##### THE INPUT #####
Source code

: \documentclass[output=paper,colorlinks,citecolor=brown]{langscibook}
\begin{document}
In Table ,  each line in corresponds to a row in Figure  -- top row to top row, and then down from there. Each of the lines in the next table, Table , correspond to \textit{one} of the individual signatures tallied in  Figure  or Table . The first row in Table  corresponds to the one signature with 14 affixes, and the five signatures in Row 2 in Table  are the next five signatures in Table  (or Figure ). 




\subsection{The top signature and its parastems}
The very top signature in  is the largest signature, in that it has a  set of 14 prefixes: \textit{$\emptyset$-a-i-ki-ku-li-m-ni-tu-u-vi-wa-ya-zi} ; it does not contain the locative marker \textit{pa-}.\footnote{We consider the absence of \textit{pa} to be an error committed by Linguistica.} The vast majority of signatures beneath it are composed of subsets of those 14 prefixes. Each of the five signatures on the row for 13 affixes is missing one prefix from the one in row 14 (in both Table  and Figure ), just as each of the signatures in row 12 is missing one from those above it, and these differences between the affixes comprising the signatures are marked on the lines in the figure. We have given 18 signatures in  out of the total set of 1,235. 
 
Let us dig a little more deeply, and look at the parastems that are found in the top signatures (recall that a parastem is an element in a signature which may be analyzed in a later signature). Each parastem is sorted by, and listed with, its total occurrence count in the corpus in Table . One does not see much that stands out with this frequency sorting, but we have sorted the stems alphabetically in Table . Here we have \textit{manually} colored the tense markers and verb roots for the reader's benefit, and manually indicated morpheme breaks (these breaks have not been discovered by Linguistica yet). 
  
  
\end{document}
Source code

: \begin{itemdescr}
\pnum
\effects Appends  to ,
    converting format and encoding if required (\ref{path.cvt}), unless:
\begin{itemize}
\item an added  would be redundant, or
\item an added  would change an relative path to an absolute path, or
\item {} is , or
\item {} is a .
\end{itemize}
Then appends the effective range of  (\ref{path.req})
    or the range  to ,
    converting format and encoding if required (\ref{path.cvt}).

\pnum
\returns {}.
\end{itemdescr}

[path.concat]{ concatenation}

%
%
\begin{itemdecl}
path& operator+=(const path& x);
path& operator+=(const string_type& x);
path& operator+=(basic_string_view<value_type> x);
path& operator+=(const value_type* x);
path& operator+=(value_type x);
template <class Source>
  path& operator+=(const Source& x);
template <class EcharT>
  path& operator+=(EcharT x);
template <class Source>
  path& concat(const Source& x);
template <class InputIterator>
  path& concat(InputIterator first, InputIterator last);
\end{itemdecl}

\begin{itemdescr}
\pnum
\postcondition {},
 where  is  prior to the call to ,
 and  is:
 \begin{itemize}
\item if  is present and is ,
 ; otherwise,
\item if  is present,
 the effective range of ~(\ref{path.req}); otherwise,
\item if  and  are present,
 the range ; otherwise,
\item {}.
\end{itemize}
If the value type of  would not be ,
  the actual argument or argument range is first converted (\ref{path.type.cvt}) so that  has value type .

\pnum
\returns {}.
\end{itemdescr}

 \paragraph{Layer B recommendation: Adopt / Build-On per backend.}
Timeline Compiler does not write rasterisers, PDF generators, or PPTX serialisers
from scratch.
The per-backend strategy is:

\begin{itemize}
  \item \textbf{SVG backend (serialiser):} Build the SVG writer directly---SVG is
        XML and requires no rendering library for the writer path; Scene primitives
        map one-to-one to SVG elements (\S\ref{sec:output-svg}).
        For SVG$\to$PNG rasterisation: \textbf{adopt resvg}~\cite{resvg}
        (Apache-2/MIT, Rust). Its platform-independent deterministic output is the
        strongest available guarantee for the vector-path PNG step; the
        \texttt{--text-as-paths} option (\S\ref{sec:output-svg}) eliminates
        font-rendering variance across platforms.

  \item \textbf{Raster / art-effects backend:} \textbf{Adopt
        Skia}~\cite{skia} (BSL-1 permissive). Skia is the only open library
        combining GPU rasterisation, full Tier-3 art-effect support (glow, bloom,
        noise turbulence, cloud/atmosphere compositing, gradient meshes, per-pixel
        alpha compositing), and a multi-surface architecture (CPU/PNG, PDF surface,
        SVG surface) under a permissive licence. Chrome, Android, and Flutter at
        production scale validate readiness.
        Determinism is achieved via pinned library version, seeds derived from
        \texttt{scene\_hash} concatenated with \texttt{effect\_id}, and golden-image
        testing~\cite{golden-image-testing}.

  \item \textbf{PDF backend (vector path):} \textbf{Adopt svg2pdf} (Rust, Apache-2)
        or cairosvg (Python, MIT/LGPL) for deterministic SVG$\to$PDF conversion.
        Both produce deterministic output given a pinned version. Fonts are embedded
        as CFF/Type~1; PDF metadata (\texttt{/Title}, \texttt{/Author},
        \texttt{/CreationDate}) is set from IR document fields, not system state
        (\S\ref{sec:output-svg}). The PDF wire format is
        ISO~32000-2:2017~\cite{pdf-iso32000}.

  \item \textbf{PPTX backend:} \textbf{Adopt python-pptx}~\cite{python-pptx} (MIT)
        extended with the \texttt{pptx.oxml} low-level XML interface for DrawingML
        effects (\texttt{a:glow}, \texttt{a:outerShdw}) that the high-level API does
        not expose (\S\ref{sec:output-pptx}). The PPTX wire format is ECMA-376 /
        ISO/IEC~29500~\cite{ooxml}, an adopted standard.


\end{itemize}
#####
**TASK REQUIREMENTS:** Where a line of the records includes "Build", copy it.

**SOLVED EXERCISE:**
 \paragraph{Layer B recommendation: Adopt / Build-On per backend.}
  \item \textbf{SVG backend (serialiser):} Build the SVG writer directly---SVG is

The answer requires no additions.